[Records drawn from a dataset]
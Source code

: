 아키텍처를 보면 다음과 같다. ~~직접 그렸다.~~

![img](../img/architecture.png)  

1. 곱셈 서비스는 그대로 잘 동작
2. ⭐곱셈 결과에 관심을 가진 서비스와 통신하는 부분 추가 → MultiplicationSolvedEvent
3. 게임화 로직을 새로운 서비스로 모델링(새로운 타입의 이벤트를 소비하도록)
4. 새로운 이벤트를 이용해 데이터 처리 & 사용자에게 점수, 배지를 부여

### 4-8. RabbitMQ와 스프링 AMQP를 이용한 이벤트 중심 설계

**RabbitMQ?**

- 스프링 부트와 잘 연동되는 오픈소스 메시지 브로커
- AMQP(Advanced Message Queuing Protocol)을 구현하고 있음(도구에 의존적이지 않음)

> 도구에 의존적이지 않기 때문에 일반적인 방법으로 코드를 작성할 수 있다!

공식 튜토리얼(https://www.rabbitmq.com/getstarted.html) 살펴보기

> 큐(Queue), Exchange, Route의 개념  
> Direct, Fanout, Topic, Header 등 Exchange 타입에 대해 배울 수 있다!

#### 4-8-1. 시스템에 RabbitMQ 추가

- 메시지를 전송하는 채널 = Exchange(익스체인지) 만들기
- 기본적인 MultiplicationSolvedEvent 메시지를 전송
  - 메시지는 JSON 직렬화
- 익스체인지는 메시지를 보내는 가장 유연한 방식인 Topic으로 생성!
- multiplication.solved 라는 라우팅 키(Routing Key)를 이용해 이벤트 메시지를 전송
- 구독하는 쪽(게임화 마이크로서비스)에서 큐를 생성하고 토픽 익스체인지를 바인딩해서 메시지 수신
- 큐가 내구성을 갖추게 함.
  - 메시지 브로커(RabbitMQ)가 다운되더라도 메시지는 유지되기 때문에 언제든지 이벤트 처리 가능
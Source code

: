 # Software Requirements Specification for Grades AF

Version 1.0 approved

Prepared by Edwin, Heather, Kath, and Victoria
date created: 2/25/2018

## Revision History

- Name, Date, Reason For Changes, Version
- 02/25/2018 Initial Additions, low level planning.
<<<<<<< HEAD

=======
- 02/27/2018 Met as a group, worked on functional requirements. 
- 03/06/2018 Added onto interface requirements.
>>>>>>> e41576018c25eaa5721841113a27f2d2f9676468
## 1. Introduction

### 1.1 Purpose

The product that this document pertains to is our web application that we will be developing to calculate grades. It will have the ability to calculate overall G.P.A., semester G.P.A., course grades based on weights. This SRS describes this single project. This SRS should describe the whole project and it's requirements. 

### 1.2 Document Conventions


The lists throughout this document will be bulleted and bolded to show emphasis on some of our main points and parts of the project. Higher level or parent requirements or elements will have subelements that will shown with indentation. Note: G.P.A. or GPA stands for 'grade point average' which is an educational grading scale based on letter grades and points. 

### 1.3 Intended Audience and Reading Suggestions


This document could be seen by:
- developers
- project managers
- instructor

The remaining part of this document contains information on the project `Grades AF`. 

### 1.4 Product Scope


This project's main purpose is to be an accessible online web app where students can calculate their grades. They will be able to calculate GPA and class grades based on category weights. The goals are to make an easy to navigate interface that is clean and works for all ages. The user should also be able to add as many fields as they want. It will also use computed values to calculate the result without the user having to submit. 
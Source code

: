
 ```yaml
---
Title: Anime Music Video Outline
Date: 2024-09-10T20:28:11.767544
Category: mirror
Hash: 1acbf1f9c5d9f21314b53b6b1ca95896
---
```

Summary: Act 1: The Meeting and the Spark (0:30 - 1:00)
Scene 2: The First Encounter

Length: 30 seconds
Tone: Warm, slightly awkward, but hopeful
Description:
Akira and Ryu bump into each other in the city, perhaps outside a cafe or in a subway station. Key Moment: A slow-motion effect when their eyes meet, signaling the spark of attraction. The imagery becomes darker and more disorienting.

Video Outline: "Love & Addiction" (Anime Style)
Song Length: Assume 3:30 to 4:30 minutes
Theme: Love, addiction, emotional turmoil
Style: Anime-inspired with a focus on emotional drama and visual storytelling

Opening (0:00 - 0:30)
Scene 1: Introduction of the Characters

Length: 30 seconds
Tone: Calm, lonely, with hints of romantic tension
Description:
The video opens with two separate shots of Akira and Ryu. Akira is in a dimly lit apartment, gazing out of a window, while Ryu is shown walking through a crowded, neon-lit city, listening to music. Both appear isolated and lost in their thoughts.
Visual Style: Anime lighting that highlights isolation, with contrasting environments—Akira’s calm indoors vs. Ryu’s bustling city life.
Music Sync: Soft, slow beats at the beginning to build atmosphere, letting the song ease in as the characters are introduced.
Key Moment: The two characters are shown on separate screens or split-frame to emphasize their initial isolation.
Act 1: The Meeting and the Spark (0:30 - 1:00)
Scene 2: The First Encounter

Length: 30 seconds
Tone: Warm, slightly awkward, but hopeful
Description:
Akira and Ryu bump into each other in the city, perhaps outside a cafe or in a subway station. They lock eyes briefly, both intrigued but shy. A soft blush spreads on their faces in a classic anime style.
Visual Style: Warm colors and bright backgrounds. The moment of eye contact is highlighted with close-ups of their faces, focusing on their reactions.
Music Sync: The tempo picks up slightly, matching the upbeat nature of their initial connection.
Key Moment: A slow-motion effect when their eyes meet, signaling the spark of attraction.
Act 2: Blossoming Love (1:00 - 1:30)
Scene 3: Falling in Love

* Task to carry out *
Tell me how many lines of the records include the word "isolation", replying with the number alone.

* Result *
2